Since we previewed the Senate Commerce subcommittee's hearing on formaldehyde in textiles and consumer products, a brief follow up. Judging from the testimony, yesterday's hearing remained factual and non-exploitative, but still provided more
foundation for litigation as well as legislation modeled on the Consumer Product Safety Improvement Act.
Senator Robert Casey
(D-PA) is driving the issue, and according to the agenda, he opened the
hearing. Also testifying (click for prepared statements):
Dr. Ruth Etzel M.D., Ph.D, FAAP
American Academy of Pediatrics' book on Pediatric Environmental Health
Dr. David Brookstein
Dean and Professor
School of Engineering and Textiles, Philadelphia University
Dr. Phillip J. Wakelyn
Wakelyn Associates, LLC
The hearing recalls the phthalates debate. Dr. Etzel, a pediatrician, emphasizes the risks to children and says Congress should adopt California's standards on formaldehyde in wood products. (See the phthalates precedent.)
Dr. Wakelyn was the odd man out, and he stated his position with pleasing clarity:
There have been no valid safety related problems raised in the US concerning the low levels of formaldehyde on clothing and textiles.
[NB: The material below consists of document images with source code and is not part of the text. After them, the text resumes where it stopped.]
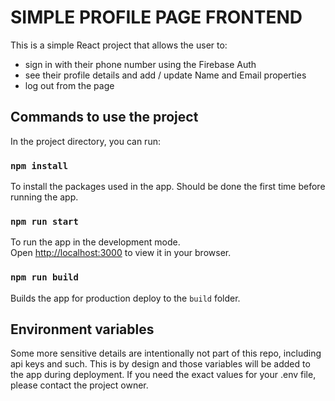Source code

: # SIMPLE PROFILE PAGE FRONTEND

This is a simple React project that allows the user to:

- sign in with their phone number using the Firebase Auth
- see their profile details and add / update Name and Email properties
- log out from the page

## Commands to use the project

In the project directory, you can run:

### `npm install`

To install the packages used in the app. Should be done the first time before running the app.

### `npm run start`

To run the app in the development mode.\
Open [http://localhost:3000](http://localhost:3000) to view it in your browser.

### `npm run build`

Builds the app for production deploy to the `build` folder.

## Environment variables

Some more sensitive details are intentionally not part of this repo, including api keys and such. This is by design and those variables will be added to the app during deployment. If you need the exact values for your .env file, please contact the project owner.
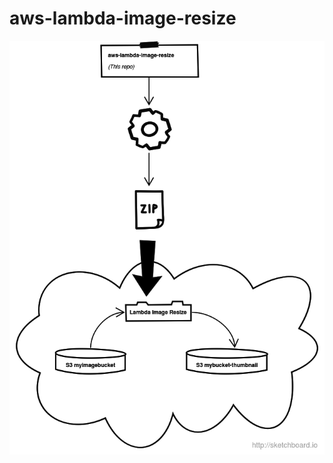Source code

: # aws-lambda-image-resize

![diagram1](https://raw.githubusercontent.com/chrismilleruk/aws-lambda-image-resize/master/diagram1.png)
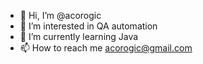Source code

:- 👋 Hi, I’m @acorogic
- 👀 I’m interested in QA automation 
- 🌱 I’m currently learning Java  
- 📫 How to reach me acorogic@gmail.com 

<!---
acorogic/acorogic is a ✨ special ✨ repository because its `README.md` (this file) appears on your GitHub profile.
You can click the Preview link to take a look at your changes.
--->
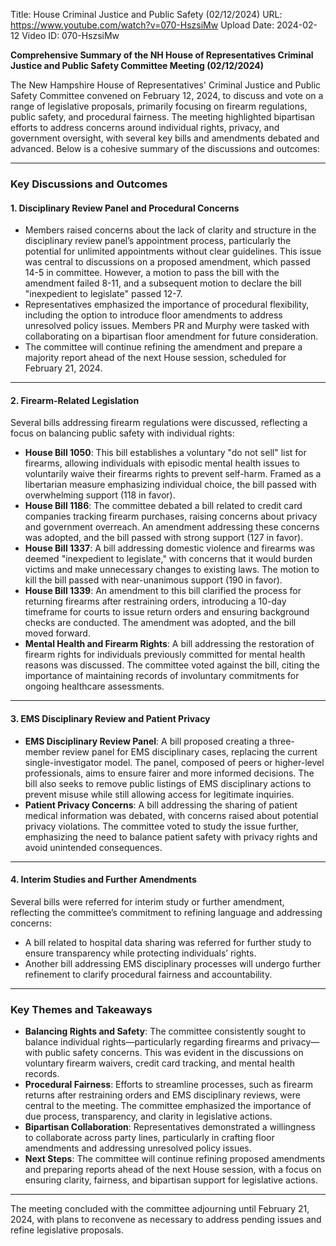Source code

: Title: House Criminal Justice and Public Safety (02/12/2024)
URL: https://www.youtube.com/watch?v=070-HszsiMw
Upload Date: 2024-02-12
Video ID: 070-HszsiMw

**Comprehensive Summary of the NH House of Representatives Criminal Justice and Public Safety Committee Meeting (02/12/2024)**

The New Hampshire House of Representatives' Criminal Justice and Public Safety Committee convened on February 12, 2024, to discuss and vote on a range of legislative proposals, primarily focusing on firearm regulations, public safety, and procedural fairness. The meeting highlighted bipartisan efforts to address concerns around individual rights, privacy, and government oversight, with several key bills and amendments debated and advanced. Below is a cohesive summary of the discussions and outcomes:

---

### **Key Discussions and Outcomes**

#### **1. Disciplinary Review Panel and Procedural Concerns**
- Members raised concerns about the lack of clarity and structure in the disciplinary review panel’s appointment process, particularly the potential for unlimited appointments without clear guidelines. This issue was central to discussions on a proposed amendment, which passed 14-5 in committee. However, a motion to pass the bill with the amendment failed 8-11, and a subsequent motion to declare the bill "inexpedient to legislate" passed 12-7.
- Representatives emphasized the importance of procedural flexibility, including the option to introduce floor amendments to address unresolved policy issues. Members PR and Murphy were tasked with collaborating on a bipartisan floor amendment for future consideration.
- The committee will continue refining the amendment and prepare a majority report ahead of the next House session, scheduled for February 21, 2024.

---

#### **2. Firearm-Related Legislation**
Several bills addressing firearm regulations were discussed, reflecting a focus on balancing public safety with individual rights:
- **House Bill 1050**: This bill establishes a voluntary "do not sell" list for firearms, allowing individuals with episodic mental health issues to voluntarily waive their firearms rights to prevent self-harm. Framed as a libertarian measure emphasizing individual choice, the bill passed with overwhelming support (118 in favor).
- **House Bill 1186**: The committee debated a bill related to credit card companies tracking firearm purchases, raising concerns about privacy and government overreach. An amendment addressing these concerns was adopted, and the bill passed with strong support (127 in favor).
- **House Bill 1337**: A bill addressing domestic violence and firearms was deemed "inexpedient to legislate," with concerns that it would burden victims and make unnecessary changes to existing laws. The motion to kill the bill passed with near-unanimous support (190 in favor).
- **House Bill 1339**: An amendment to this bill clarified the process for returning firearms after restraining orders, introducing a 10-day timeframe for courts to issue return orders and ensuring background checks are conducted. The amendment was adopted, and the bill moved forward.
- **Mental Health and Firearm Rights**: A bill addressing the restoration of firearm rights for individuals previously committed for mental health reasons was discussed. The committee voted against the bill, citing the importance of maintaining records of involuntary commitments for ongoing healthcare assessments.

---

#### **3. EMS Disciplinary Review and Patient Privacy**
- **EMS Disciplinary Review Panel**: A bill proposed creating a three-member review panel for EMS disciplinary cases, replacing the current single-investigator model. The panel, composed of peers or higher-level professionals, aims to ensure fairer and more informed decisions. The bill also seeks to remove public listings of EMS disciplinary actions to prevent misuse while still allowing access for legitimate inquiries.
- **Patient Privacy Concerns**: A bill addressing the sharing of patient medical information was debated, with concerns raised about potential privacy violations. The committee voted to study the issue further, emphasizing the need to balance patient safety with privacy rights and avoid unintended consequences.

---

#### **4. Interim Studies and Further Amendments**
Several bills were referred for interim study or further amendment, reflecting the committee’s commitment to refining language and addressing concerns:
- A bill related to hospital data sharing was referred for further study to ensure transparency while protecting individuals’ rights.
- Another bill addressing EMS disciplinary processes will undergo further refinement to clarify procedural fairness and accountability.

---

### **Key Themes and Takeaways**
- **Balancing Rights and Safety**: The committee consistently sought to balance individual rights—particularly regarding firearms and privacy—with public safety concerns. This was evident in the discussions on voluntary firearm waivers, credit card tracking, and mental health records.
- **Procedural Fairness**: Efforts to streamline processes, such as firearm returns after restraining orders and EMS disciplinary reviews, were central to the meeting. The committee emphasized the importance of due process, transparency, and clarity in legislative actions.
- **Bipartisan Collaboration**: Representatives demonstrated a willingness to collaborate across party lines, particularly in crafting floor amendments and addressing unresolved policy issues.
- **Next Steps**: The committee will continue refining proposed amendments and preparing reports ahead of the next House session, with a focus on ensuring clarity, fairness, and bipartisan support for legislative actions.

---

The meeting concluded with the committee adjourning until February 21, 2024, with plans to reconvene as necessary to address pending issues and refine legislative proposals.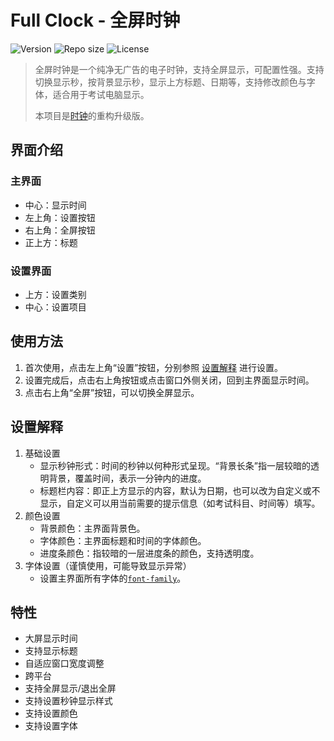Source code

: # Full Clock - 全屏时钟

![Version](https://img.shields.io/github/package-json/v/cup113/full-clock/main)
![Repo size](https://img.shields.io/github/repo-size/cup113/full-clock)
![License](https://img.shields.io/github/license/cup113/full-clock)

> 全屏时钟是一个纯净无广告的电子时钟，支持全屏显示，可配置性强。支持切换显示秒，按背景显示秒，显示上方标题、日期等，支持修改颜色与字体，适合用于考试电脑显示。
>
> 本项目是[时钟](https://github.com/cup113/clock)的重构升级版。

## 界面介绍

### 主界面

- 中心：显示时间
- 左上角：设置按钮
- 右上角：全屏按钮
- 正上方：标题

### 设置界面

- 上方：设置类别
- 中心：设置项目

## 使用方法

1. 首次使用，点击左上角“设置”按钮，分别参照 [设置解释](#设置解释) 进行设置。
2. 设置完成后，点击右上角按钮或点击窗口外侧关闭，回到主界面显示时间。
3. 点击右上角“全屏”按钮，可以切换全屏显示。

## 设置解释

1. 基础设置
   - 显示秒钟形式：时间的秒钟以何种形式呈现。“背景长条”指一层较暗的透明背景，覆盖时间，表示一分钟内的进度。
   - 标题栏内容：即正上方显示的内容，默认为日期，也可以改为自定义或不显示，自定义可以用当前需要的提示信息（如考试科目、时间等）填写。
2. 颜色设置
   - 背景颜色：主界面背景色。
   - 字体颜色：主界面标题和时间的字体颜色。
   - 进度条颜色：指较暗的一层进度条的颜色，支持透明度。
3. 字体设置（谨慎使用，可能导致显示异常）
   - 设置主界面所有字体的[`font-family`](https://developer.mozilla.org/zh-CN/docs/Web/CSS/font-family)。

## 特性

- 大屏显示时间
- 支持显示标题
- 自适应窗口宽度调整
- 跨平台
- 支持全屏显示/退出全屏
- 支持设置秒钟显示样式
- 支持设置颜色
- 支持设置字体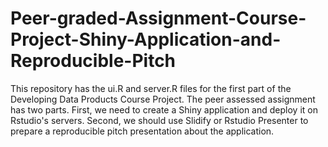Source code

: # Peer-graded-Assignment-Course-Project-Shiny-Application-and-Reproducible-Pitch


This repository has the ui.R and server.R files for the first part of the Developing
Data Products Course Project. The peer assessed assignment has two parts.
First, we need to create a Shiny application and deploy it on Rstudio's
servers. Second, we should use Slidify or Rstudio Presenter to prepare a
reproducible pitch presentation about the application.


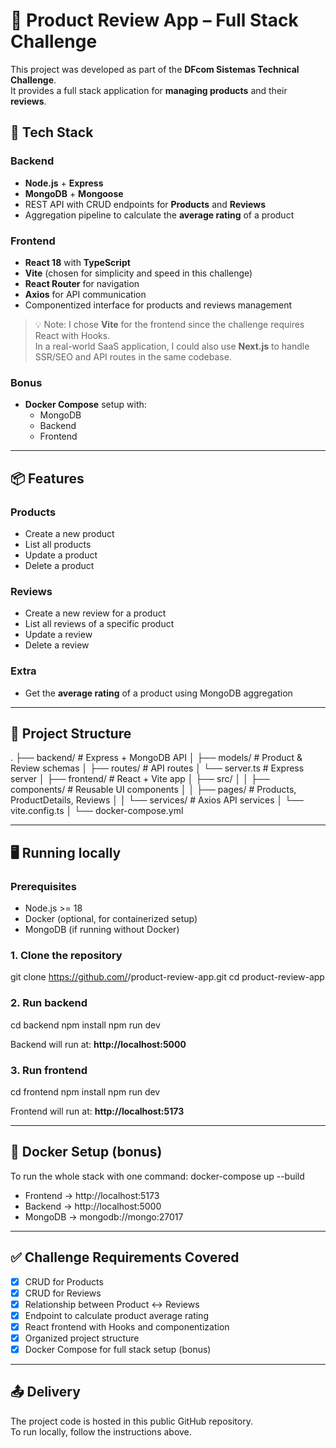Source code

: # 🛒 Product Review App – Full Stack Challenge

This project was developed as part of the **DFcom Sistemas Technical Challenge**.  
It provides a full stack application for **managing products** and their **reviews**.

## 🚀 Tech Stack

### Backend
- **Node.js** + **Express**
- **MongoDB** + **Mongoose**
- REST API with CRUD endpoints for **Products** and **Reviews**
- Aggregation pipeline to calculate the **average rating** of a product

### Frontend
- **React 18** with **TypeScript**
- **Vite** (chosen for simplicity and speed in this challenge)
- **React Router** for navigation
- **Axios** for API communication
- Componentized interface for products and reviews management

> 💡 Note: I chose **Vite** for the frontend since the challenge requires React with Hooks.  
In a real-world SaaS application, I could also use **Next.js** to handle SSR/SEO and API routes in the same codebase.

### Bonus
- **Docker Compose** setup with:
  - MongoDB
  - Backend
  - Frontend

---

## 📦 Features

### Products
- Create a new product
- List all products
- Update a product
- Delete a product

### Reviews
- Create a new review for a product
- List all reviews of a specific product
- Update a review
- Delete a review

### Extra
- Get the **average rating** of a product using MongoDB aggregation

---

## 📂 Project Structure

.
├── backend/        # Express + MongoDB API
│   ├── models/     # Product & Review schemas
│   ├── routes/     # API routes
│   └── server.ts   # Express server
│
├── frontend/       # React + Vite app
│   ├── src/
│   │   ├── components/  # Reusable UI components
│   │   ├── pages/       # Products, ProductDetails, Reviews
│   │   └── services/    # Axios API services
│   └── vite.config.ts
│
└── docker-compose.yml

---

## 🖥 Running locally

### Prerequisites
- Node.js >= 18
- Docker (optional, for containerized setup)
- MongoDB (if running without Docker)

### 1. Clone the repository
git clone https://github.com/<your-username>/product-review-app.git
cd product-review-app

### 2. Run backend
cd backend
npm install
npm run dev

Backend will run at: **http://localhost:5000**

### 3. Run frontend
cd frontend
npm install
npm run dev

Frontend will run at: **http://localhost:5173**

---

## 🐳 Docker Setup (bonus)

To run the whole stack with one command:
docker-compose up --build

- Frontend → http://localhost:5173  
- Backend → http://localhost:5000  
- MongoDB → mongodb://mongo:27017

---

## ✅ Challenge Requirements Covered
- [x] CRUD for Products
- [x] CRUD for Reviews
- [x] Relationship between Product ↔ Reviews
- [x] Endpoint to calculate product average rating
- [x] React frontend with Hooks and componentization
- [x] Organized project structure
- [x] Docker Compose for full stack setup (bonus)

---

## 📤 Delivery
The project code is hosted in this public GitHub repository.  
To run locally, follow the instructions above.
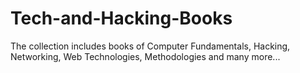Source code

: # Tech-and-Hacking-Books
The collection includes books of Computer Fundamentals, Hacking, Networking, Web Technologies, Methodologies and many more...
In view of all the studies over the last 30 years indicting that there is not a formaldehyde problem with US textiles products and regulations already in place concerning formaldehyde and textiles, no new regulations are necessary. Because the evidence is so strong that formaldehyde in textiles does not pose a problem to consumers, there is no need for legislative or regulatory action concerning formaldehyde and textiles unless the results of the GAO study, required by Section 234 of the CPSIA which became law August 14, 2008, indicate that action is necessary.